Supplied records →
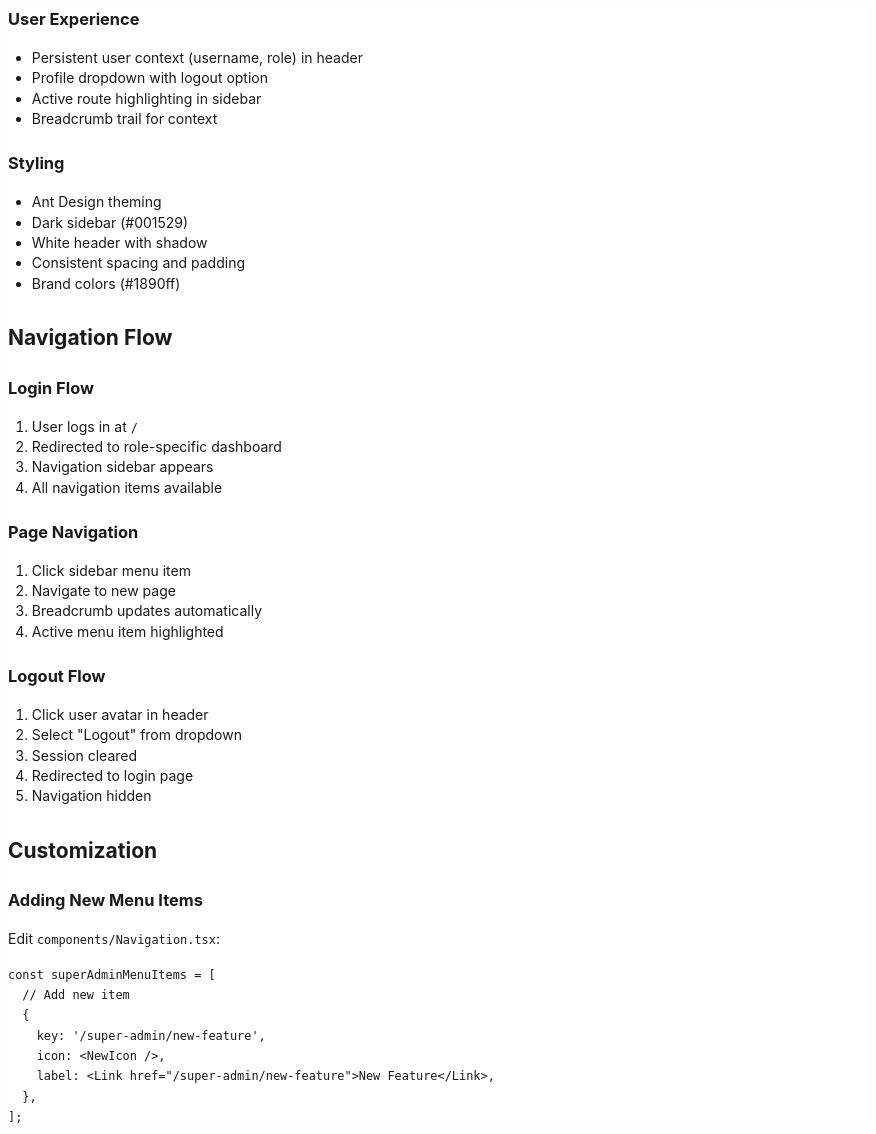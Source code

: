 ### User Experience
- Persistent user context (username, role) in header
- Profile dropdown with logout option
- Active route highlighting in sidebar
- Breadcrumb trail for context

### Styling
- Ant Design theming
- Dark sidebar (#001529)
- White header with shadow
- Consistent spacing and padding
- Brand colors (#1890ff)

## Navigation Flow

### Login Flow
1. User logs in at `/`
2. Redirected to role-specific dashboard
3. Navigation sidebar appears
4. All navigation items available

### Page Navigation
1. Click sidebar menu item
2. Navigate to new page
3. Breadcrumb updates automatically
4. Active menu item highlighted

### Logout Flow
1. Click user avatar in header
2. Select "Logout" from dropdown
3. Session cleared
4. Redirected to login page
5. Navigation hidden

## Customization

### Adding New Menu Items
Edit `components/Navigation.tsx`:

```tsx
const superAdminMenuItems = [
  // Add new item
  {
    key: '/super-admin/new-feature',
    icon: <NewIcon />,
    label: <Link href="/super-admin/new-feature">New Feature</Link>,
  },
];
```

* * *

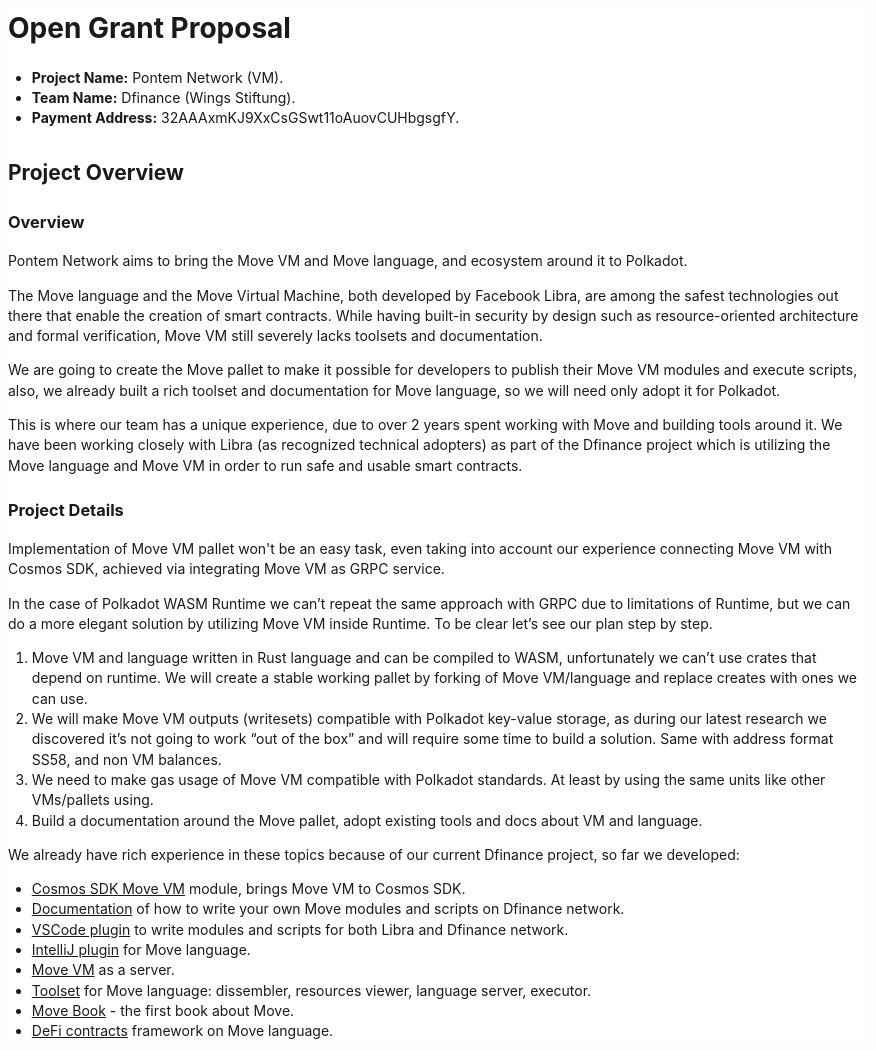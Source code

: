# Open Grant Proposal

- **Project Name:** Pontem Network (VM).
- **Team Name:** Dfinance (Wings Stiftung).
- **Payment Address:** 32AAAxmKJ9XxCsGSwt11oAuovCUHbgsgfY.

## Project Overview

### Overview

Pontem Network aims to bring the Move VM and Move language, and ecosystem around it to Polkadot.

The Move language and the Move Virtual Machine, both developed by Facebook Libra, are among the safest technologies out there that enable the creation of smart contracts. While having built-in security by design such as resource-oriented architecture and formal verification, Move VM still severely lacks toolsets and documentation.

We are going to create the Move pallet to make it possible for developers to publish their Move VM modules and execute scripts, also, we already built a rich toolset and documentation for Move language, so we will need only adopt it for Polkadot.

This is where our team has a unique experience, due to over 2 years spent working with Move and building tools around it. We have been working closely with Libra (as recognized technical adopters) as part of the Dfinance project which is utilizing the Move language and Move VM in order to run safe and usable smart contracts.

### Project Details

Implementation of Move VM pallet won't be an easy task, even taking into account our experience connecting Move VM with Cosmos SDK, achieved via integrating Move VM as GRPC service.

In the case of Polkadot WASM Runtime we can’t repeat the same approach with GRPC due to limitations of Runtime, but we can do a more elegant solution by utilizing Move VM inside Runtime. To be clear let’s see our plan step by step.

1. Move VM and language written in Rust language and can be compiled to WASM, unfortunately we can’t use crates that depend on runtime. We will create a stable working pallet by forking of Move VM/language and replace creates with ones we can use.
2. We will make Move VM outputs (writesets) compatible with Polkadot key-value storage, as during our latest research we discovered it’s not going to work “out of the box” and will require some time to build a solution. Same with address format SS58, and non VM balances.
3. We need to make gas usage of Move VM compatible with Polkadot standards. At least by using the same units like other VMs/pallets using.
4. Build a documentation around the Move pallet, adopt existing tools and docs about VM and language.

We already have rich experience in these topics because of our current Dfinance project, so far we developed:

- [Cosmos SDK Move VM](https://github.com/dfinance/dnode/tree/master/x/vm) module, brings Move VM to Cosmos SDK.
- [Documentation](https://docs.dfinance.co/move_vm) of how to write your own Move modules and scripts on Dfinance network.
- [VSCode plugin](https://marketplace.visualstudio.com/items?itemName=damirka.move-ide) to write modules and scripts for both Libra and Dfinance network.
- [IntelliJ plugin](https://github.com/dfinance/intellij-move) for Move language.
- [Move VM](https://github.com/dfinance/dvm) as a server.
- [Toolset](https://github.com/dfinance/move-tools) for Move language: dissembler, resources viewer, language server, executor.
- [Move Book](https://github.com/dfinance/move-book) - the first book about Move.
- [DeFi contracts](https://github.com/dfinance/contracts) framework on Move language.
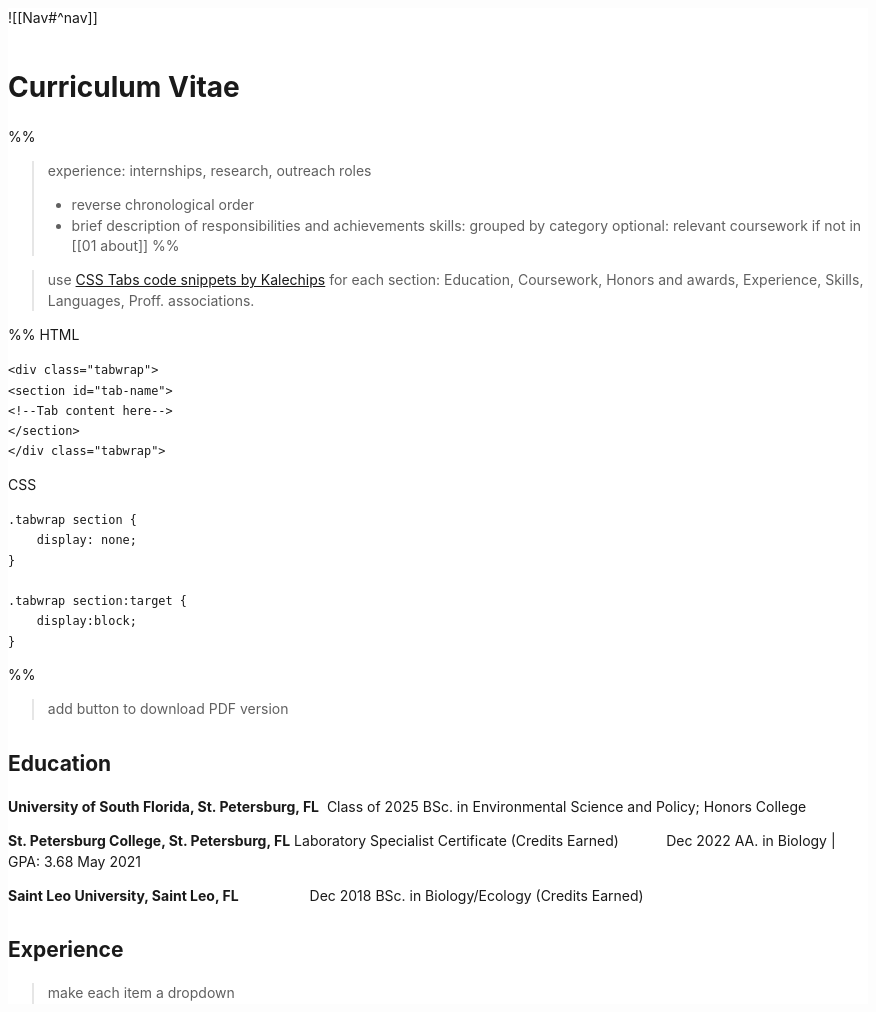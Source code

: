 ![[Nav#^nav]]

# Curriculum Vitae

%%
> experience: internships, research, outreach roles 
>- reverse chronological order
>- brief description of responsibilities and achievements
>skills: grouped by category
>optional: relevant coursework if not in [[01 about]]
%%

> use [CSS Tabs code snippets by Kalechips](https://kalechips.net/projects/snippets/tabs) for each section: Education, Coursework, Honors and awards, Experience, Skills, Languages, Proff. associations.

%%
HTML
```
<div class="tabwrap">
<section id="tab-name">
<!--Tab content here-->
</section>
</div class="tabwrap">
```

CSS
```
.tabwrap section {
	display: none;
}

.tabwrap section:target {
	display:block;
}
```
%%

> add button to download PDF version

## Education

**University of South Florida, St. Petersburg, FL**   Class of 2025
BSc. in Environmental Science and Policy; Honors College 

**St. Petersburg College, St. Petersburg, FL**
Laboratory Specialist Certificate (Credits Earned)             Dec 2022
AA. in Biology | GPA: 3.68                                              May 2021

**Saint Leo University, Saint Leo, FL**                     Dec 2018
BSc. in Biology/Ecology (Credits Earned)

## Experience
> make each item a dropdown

Task → Pictures in the material above should be skipped; print exactly the lines from the one with "- [Move VM](https://github.com/dfinance/dvm)" through the one with "item a dropdown".

Answer space →
- [Move VM](https://github.com/dfinance/dvm) as a server.
- [Toolset](https://github.com/dfinance/move-tools) for Move language: dissembler, resources viewer, language server, executor.
- [Move Book](https://github.com/dfinance/move-book) - the first book about Move.
- [DeFi contracts](https://github.com/dfinance/contracts) framework on Move language.
Source code

: ![[Nav#^nav]]

# Curriculum Vitae

%%
> experience: internships, research, outreach roles 
>- reverse chronological order
>- brief description of responsibilities and achievements
>skills: grouped by category
>optional: relevant coursework if not in [[01 about]]
%%

> use [CSS Tabs code snippets by Kalechips](https://kalechips.net/projects/snippets/tabs) for each section: Education, Coursework, Honors and awards, Experience, Skills, Languages, Proff. associations.

%%
HTML
```
<div class="tabwrap">
<section id="tab-name">
<!--Tab content here-->
</section>
</div class="tabwrap">
```

CSS
```
.tabwrap section {
	display: none;
}

.tabwrap section:target {
	display:block;
}
```
%%

> add button to download PDF version

## Education

**University of South Florida, St. Petersburg, FL**   Class of 2025
BSc. in Environmental Science and Policy; Honors College 

**St. Petersburg College, St. Petersburg, FL**
Laboratory Specialist Certificate (Credits Earned)             Dec 2022
AA. in Biology | GPA: 3.68                                              May 2021

**Saint Leo University, Saint Leo, FL**                     Dec 2018
BSc. in Biology/Ecology (Credits Earned)

## Experience
> make each item a dropdown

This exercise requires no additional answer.